Declining fertility and exorbitant and oppressive transportation charges have helped to keep these lands out of use, and some still lie idle and neglected, to excite the wonder of the social and economic student. To use the abandoned lands of the East, equal rates on agricultural products is a basic necessity.

The first step, now well under way, is railroad control by the Government. Equal access to transportation is as essential as equal access to land, for transportation is indeed an attribute of land.

Extending the inquiry westward, the coal and oil areas of Pennsylvania and Ohio are all controlled by a few hands. The original fertility of the farming areas of these states, together with the fact that they have been producing for only about a century, has enabled them to hold their own until recently, but now only the best located tracts are in maximum production, and this can be maintained only by the most advanced agricultural science. In spite of greater advantages, the crowded cities and deserted country districts are beginning to repeat in the fertile alluvial valleys of the interior, the tragic story of the East.

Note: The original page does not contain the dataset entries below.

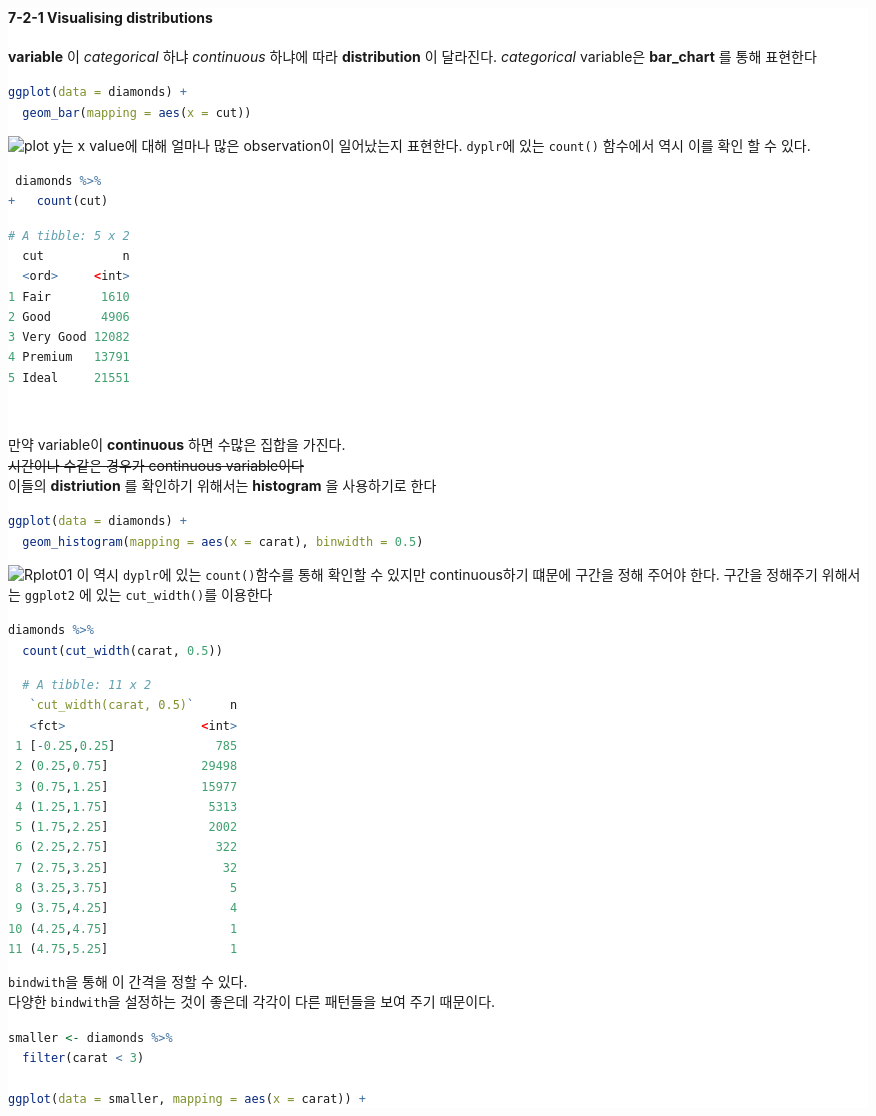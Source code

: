 #### 7-2-1 Visualising distributions
__variable__ 이 _categorical_ 하냐 _continuous_ 하냐에 따라 __distribution__ 이 달라진다. 
_categorical_ variable은 __bar_chart__ 를 통해 표현한다
```r
ggplot(data = diamonds) +
  geom_bar(mapping = aes(x = cut))
  ```
![plot](https://user-images.githubusercontent.com/96481582/147641215-7dba83fe-03cf-4928-955a-f8a6b6ec9196.png)
y는 x value에 대해 얼마나 많은 observation이 일어났는지 표현한다. 
`dyplr`에 있는 `count()` 함수에서 역시 이를 확인 할 수 있다.  
```r
 diamonds %>% 
+   count(cut)
```
```r
# A tibble: 5 x 2
  cut           n
  <ord>     <int>
1 Fair       1610
2 Good       4906
3 Very Good 12082
4 Premium   13791
5 Ideal     21551
```
<br>

만약 variable이 __continuous__ 하면 수많은 집합을 가진다.   
~~시간이나 수같은 경우가 continuous variable이다~~ 
<br>
이들의 __distriution__ 를 확인하기 위해서는 __histogram__ 을 사용하기로 한다

```r
ggplot(data = diamonds) +
  geom_histogram(mapping = aes(x = carat), binwidth = 0.5)
```
![Rplot01](https://user-images.githubusercontent.com/96481582/147706703-844dcce8-73fa-4bc5-a7a5-3525dfd00dae.png)
이 역시 `dyplr`에 있는 `count()`함수를 통해 확인할 수 있지만 continuous하기 떄문에 구간을 정해 주어야 한다. 
구간을 정해주기 위해서는 `ggplot2` 에 있는 `cut_width()`를 이용한다
```r
diamonds %>% 
  count(cut_width(carat, 0.5))
  ```
  
```r
  # A tibble: 11 x 2
   `cut_width(carat, 0.5)`     n
   <fct>                   <int>
 1 [-0.25,0.25]              785
 2 (0.25,0.75]             29498
 3 (0.75,1.25]             15977
 4 (1.25,1.75]              5313
 5 (1.75,2.25]              2002
 6 (2.25,2.75]               322
 7 (2.75,3.25]                32
 8 (3.25,3.75]                 5
 9 (3.75,4.25]                 4
10 (4.25,4.75]                 1
11 (4.75,5.25]                 1
```
`bindwith`을 통해 이 간격을 정할 수 있다.  
다양한 `bindwith`을 설정하는 것이 좋은데 각각이 다른 패턴들을 보여 주기 때문이다. 
```r
smaller <- diamonds %>% 
  filter(carat < 3)
  
ggplot(data = smaller, mapping = aes(x = carat)) +
```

In the Mississippi valley, conditions seem better. Values of farming lands are increasing rapidly; the farms are rich and growing richer; food products are cheap and abundant; certain staples are produced in enormous quantities and sent to feed the cities of the East and the industrial population of Europe. The railroads transport these products nearly one thousand miles for the same prices as they charge in the East for transporting them one hundred miles. Wealth, activity, and political power concentrate at the inlet and outlet of the railway funnel, leaving vast areas of unused and unusable land between the terminals. Access to markets determines value. That is why the favored lands of Illinois, Iowa, Kansas, Michigan, and Wisconsin, one to two thousand miles from market, have risen in value to as high as three hundred dollars per acre, and the lands of New England, New York, and New Jersey go begging at twenty to sixty dollars per acre, unless they lie within the artificial prosperity of the cities.

Farther west in the irrigated regions of Colorado and Utah, restricted areas are held for special fruit crops, at prices ranging from three hundred to two thousand dollars and up, per acre. But here, again, monopoly, now a monopoly of natural opportunity, is a factor in creating prices; on this, however, the vast irrigation projects of the government, bringing into use larger and larger areas of these favored lands, were expected to exercise a check. Up to 1918 little has been sold. Their reclamation cost too much.

The willingness of the Southern planters to sell their lands, and so to release them for intensive cultivation, has partly turned the tide of immigration from the Eastern ports to the South, and the market garden system is reaching increasing areas. The development of factories to make cotton fabrics and to utilize the formerly wasted cotton seed by turning it into meal for cattle and other animals, as well as into the various food products, such as cotton-seed oil, cottolene, etc., has stimulated the use of the waste land around these budding factory centers, thus tending to encourage intensive use of small, well-located tracts.

With a climate much milder and more equable than that of the Northern states, with a potential fertility of soil, equally great under proper management, the South is making greater strides than any other part of the country.